Lithuanian science magazine (1920–1940)

Kosmos was a Lithuanian-language magazine published from 1920 to 1940 in Kaunas. Published and edited by Pranas Dovydaitis, it was the first Lithuanian periodical devoted to natural sciences.

==History==
The first issue was published on 20 October 1920. Most of the articles in the first issue were written by the chief editor Pranas Dovydaitis. He published the first three issues at his own expense. It was later supported by the Society of Saint Casimir and the Ministry of Education. However, after the coup d'état in December 1926, it lost government support and struggled financially.

Kosmos was published irregularly until 1925, and monthly in 1926–1929. In 1930, seven issues were published. In 1931–1940, the magazine published three or four issues per year. In total, 97 issues were published.

It also published a youth supplement Gamtos draugas from 1929 to 1937. The journal was printed by the Šviesa printing house. The magazine was discontinued after the Soviet occupation of Lithuania in June 1940.

==Content==
Articles in Kosmos covered a wide range of science fields – astronomy, botany, chemistry, geography, geology, hydrology, climatology, mathematics, and others. Additionally, the publication provided a chronicle of global scientific discoveries and news, book reviews, and bibliographies. The journal popularized natural sciences, contributed to their development, and sought to emulate similar Western periodicals. The quality of articles steadily improved. It started publishing informational and translated articles, and later grew to publish mainly original studies.

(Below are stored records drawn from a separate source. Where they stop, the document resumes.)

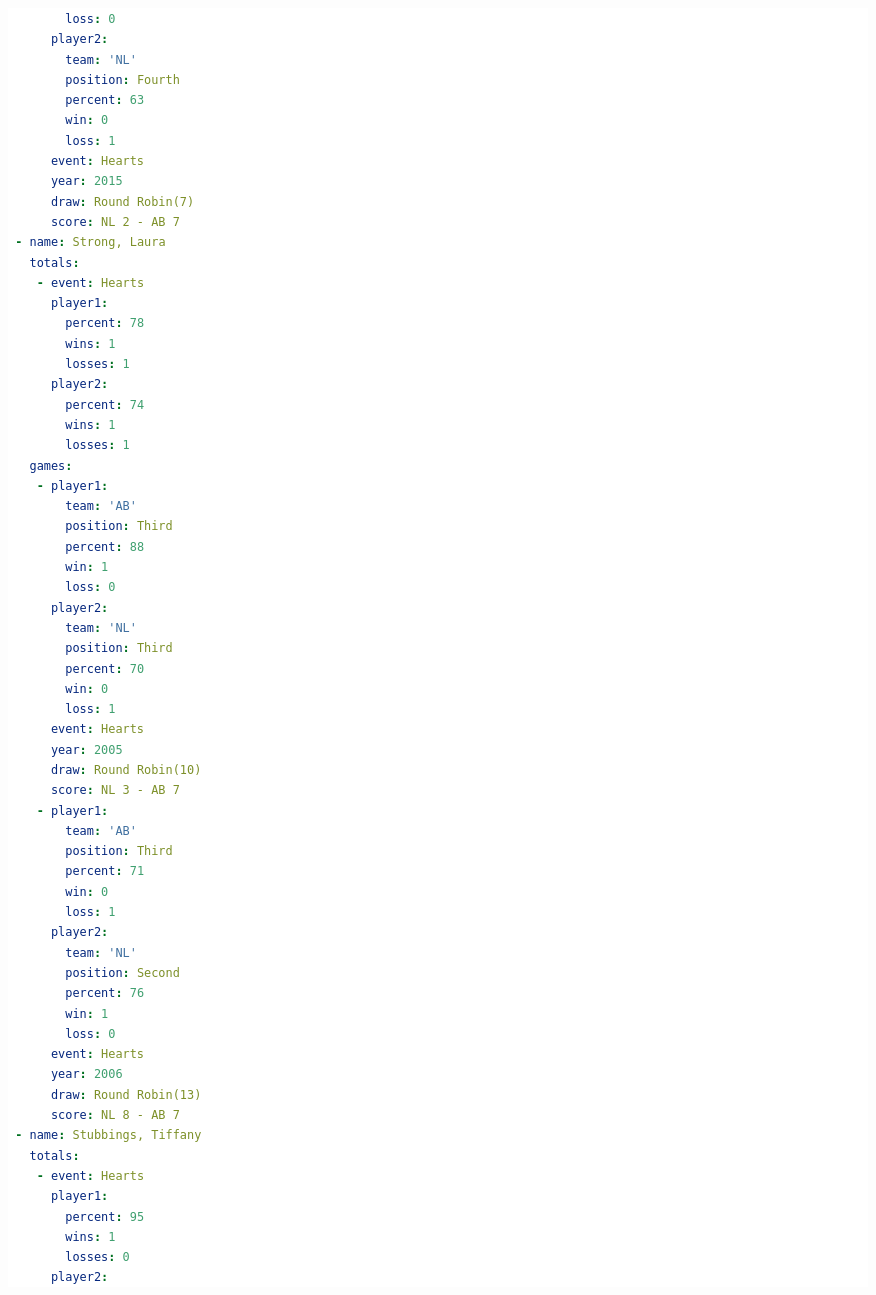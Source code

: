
 ```yaml
        loss: 0
      player2:
        team: 'NL'
        position: Fourth
        percent: 63
        win: 0
        loss: 1
      event: Hearts
      year: 2015
      draw: Round Robin(7)
      score: NL 2 - AB 7
 - name: Strong, Laura
   totals:
    - event: Hearts
      player1:
        percent: 78
        wins: 1
        losses: 1
      player2:
        percent: 74
        wins: 1
        losses: 1
   games:
    - player1:
        team: 'AB'
        position: Third
        percent: 88
        win: 1
        loss: 0
      player2:
        team: 'NL'
        position: Third
        percent: 70
        win: 0
        loss: 1
      event: Hearts
      year: 2005
      draw: Round Robin(10)
      score: NL 3 - AB 7
    - player1:
        team: 'AB'
        position: Third
        percent: 71
        win: 0
        loss: 1
      player2:
        team: 'NL'
        position: Second
        percent: 76
        win: 1
        loss: 0
      event: Hearts
      year: 2006
      draw: Round Robin(13)
      score: NL 8 - AB 7
 - name: Stubbings, Tiffany
   totals:
    - event: Hearts
      player1:
        percent: 95
        wins: 1
        losses: 0
      player2:
```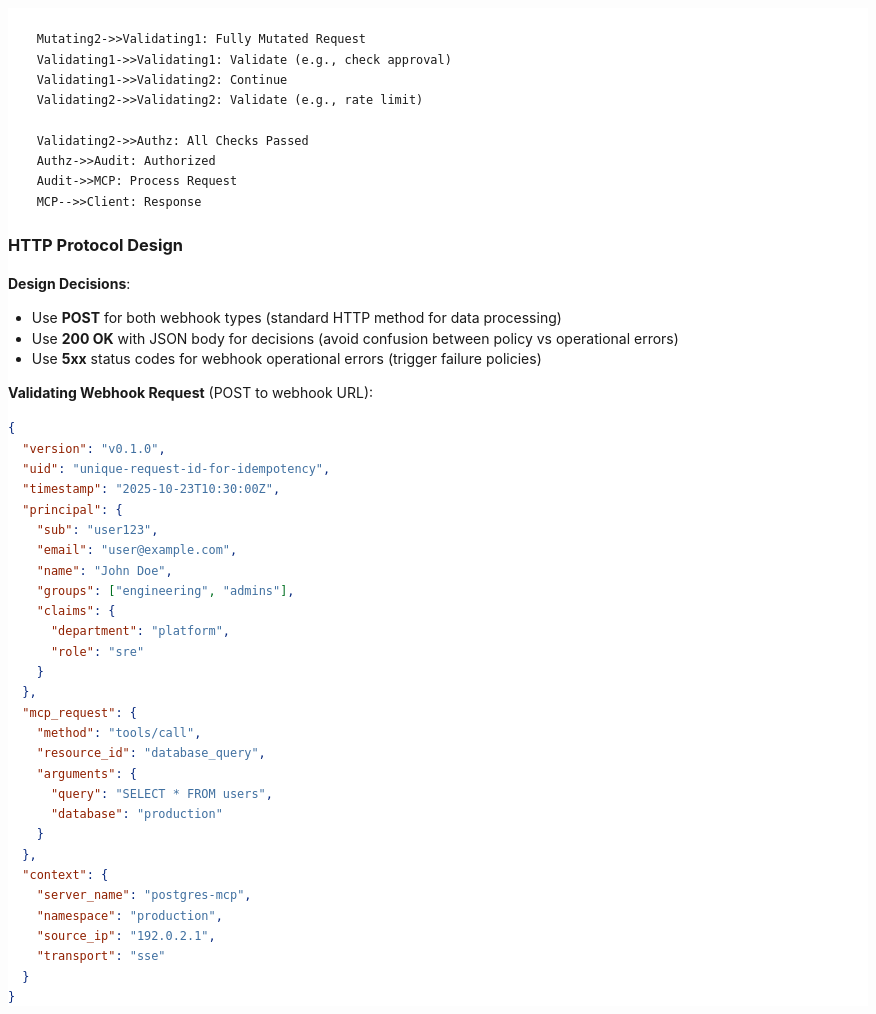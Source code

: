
 ```mermaid

    Mutating2->>Validating1: Fully Mutated Request
    Validating1->>Validating1: Validate (e.g., check approval)
    Validating1->>Validating2: Continue
    Validating2->>Validating2: Validate (e.g., rate limit)

    Validating2->>Authz: All Checks Passed
    Authz->>Audit: Authorized
    Audit->>MCP: Process Request
    MCP-->>Client: Response
```

### HTTP Protocol Design

**Design Decisions**:
- Use **POST** for both webhook types (standard HTTP method for data processing)
- Use **200 OK** with JSON body for decisions (avoid confusion between policy vs operational errors)
- Use **5xx** status codes for webhook operational errors (trigger failure policies)

**Validating Webhook Request** (POST to webhook URL):
```json
{
  "version": "v0.1.0",
  "uid": "unique-request-id-for-idempotency",
  "timestamp": "2025-10-23T10:30:00Z",
  "principal": {
    "sub": "user123",
    "email": "user@example.com",
    "name": "John Doe",
    "groups": ["engineering", "admins"],
    "claims": {
      "department": "platform",
      "role": "sre"
    }
  },
  "mcp_request": {
    "method": "tools/call",
    "resource_id": "database_query",
    "arguments": {
      "query": "SELECT * FROM users",
      "database": "production"
    }
  },
  "context": {
    "server_name": "postgres-mcp",
    "namespace": "production",
    "source_ip": "192.0.2.1",
    "transport": "sse"
  }
}
```
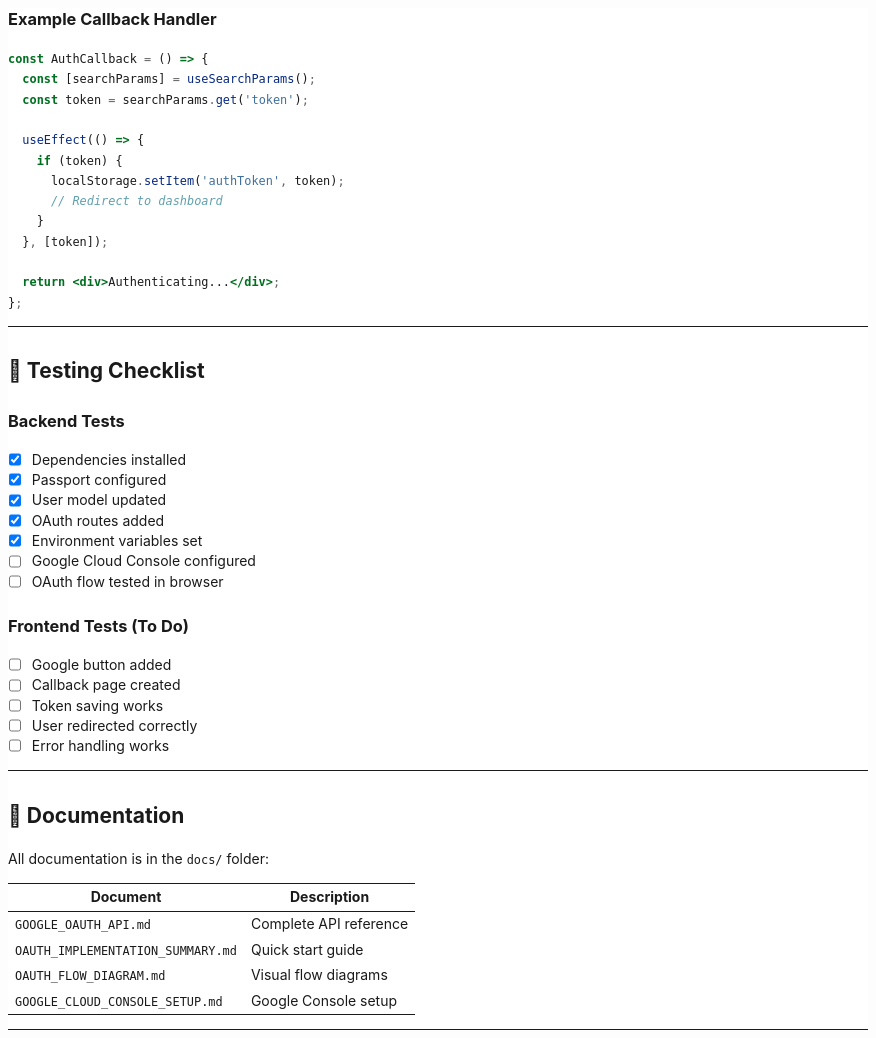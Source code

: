 ### Example Callback Handler

```jsx
const AuthCallback = () => {
  const [searchParams] = useSearchParams();
  const token = searchParams.get('token');
  
  useEffect(() => {
    if (token) {
      localStorage.setItem('authToken', token);
      // Redirect to dashboard
    }
  }, [token]);
  
  return <div>Authenticating...</div>;
};
```

---

## 🧪 Testing Checklist

### Backend Tests
- [x] Dependencies installed
- [x] Passport configured
- [x] User model updated
- [x] OAuth routes added
- [x] Environment variables set
- [ ] Google Cloud Console configured
- [ ] OAuth flow tested in browser

### Frontend Tests (To Do)
- [ ] Google button added
- [ ] Callback page created
- [ ] Token saving works
- [ ] User redirected correctly
- [ ] Error handling works

---

## 📖 Documentation

All documentation is in the `docs/` folder:

| Document | Description |
|----------|-------------|
| `GOOGLE_OAUTH_API.md` | Complete API reference |
| `OAUTH_IMPLEMENTATION_SUMMARY.md` | Quick start guide |
| `OAUTH_FLOW_DIAGRAM.md` | Visual flow diagrams |
| `GOOGLE_CLOUD_CONSOLE_SETUP.md` | Google Console setup |

---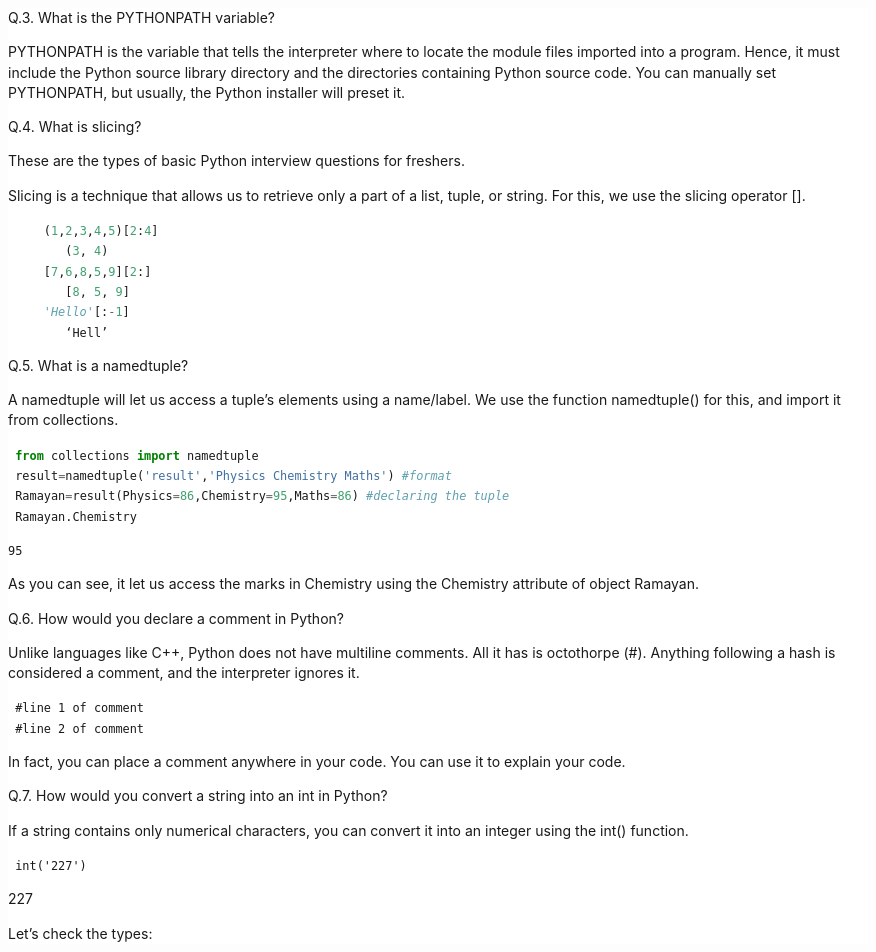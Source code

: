 Q.3. What is the PYTHONPATH variable?

PYTHONPATH is the variable that tells the interpreter where to locate the module files imported into a program. Hence, it must include the Python source library directory and the directories containing Python source code. You can manually set PYTHONPATH, but usually, the Python installer will preset it.

Q.4. What is slicing?

These are the types of basic Python interview questions for freshers.

Slicing is a technique that allows us to retrieve only a part of a list, tuple, or string. For this, we use the slicing operator [].

```py
     (1,2,3,4,5)[2:4]
        (3, 4)
     [7,6,8,5,9][2:]
        [8, 5, 9]
     'Hello'[:-1]
        ‘Hell’
```

Q.5. What is a namedtuple?

A namedtuple will let us access a tuple’s elements using a name/label. We use the function namedtuple() for this, and import it from collections.

```py
 from collections import namedtuple
 result=namedtuple('result','Physics Chemistry Maths') #format
 Ramayan=result(Physics=86,Chemistry=95,Maths=86) #declaring the tuple
 Ramayan.Chemistry
```
`95`

As you can see, it let us access the marks in Chemistry using the Chemistry attribute of object Ramayan.

Q.6. How would you declare a comment in Python?

Unlike languages like C++, Python does not have multiline comments. All it has is octothorpe (#). Anything following a hash is considered a comment, and the interpreter ignores it.

     #line 1 of comment
     #line 2 of comment

In fact, you can place a comment anywhere in your code. You can use it to explain your code.

Q.7. How would you convert a string into an int in Python?

If a string contains only numerical characters, you can convert it into an integer using the int() function.

     int('227')

227

Let’s check the types:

Several issues were devoted to a single topic, such as microbiologist Louis Pasteur (November–December 1926), evolution (October–November 1929), hydrology and the 10th anniversary of the Lithuanian Hydrometric Bureau (July and December 1932).

==Contributors==
Nearly all professors of the Mathematics and Natural Science Faculty of the Vytautas Magnus University contributed articles to the magazine. Article authors included Konradas Aleksa, Petras Avižonis, Pranciškus Būčys, Vincas Čepinskis, Jurgis Elisonas, Tadas Ivanauskas, Antanas Juška, Bernardas Kodatis, Steponas Kolupaila, Povilas Matulionis, Antanas Minkevičius, Kazys Pakštas, Česlovas Pakuckas, Aleksandras Račkus, Paulius Slavėnas, Kazys Sleževičius, Pranciškus Baltrus Šivickis, and Genrikas Zimanas.

The magazine published several theses, including the 1939 dissertation on the histological study of the regeneration of Planaria lugubris by Antanina Prielgauskienė, the first woman to receive a doctorate at Vytautas Magnus University.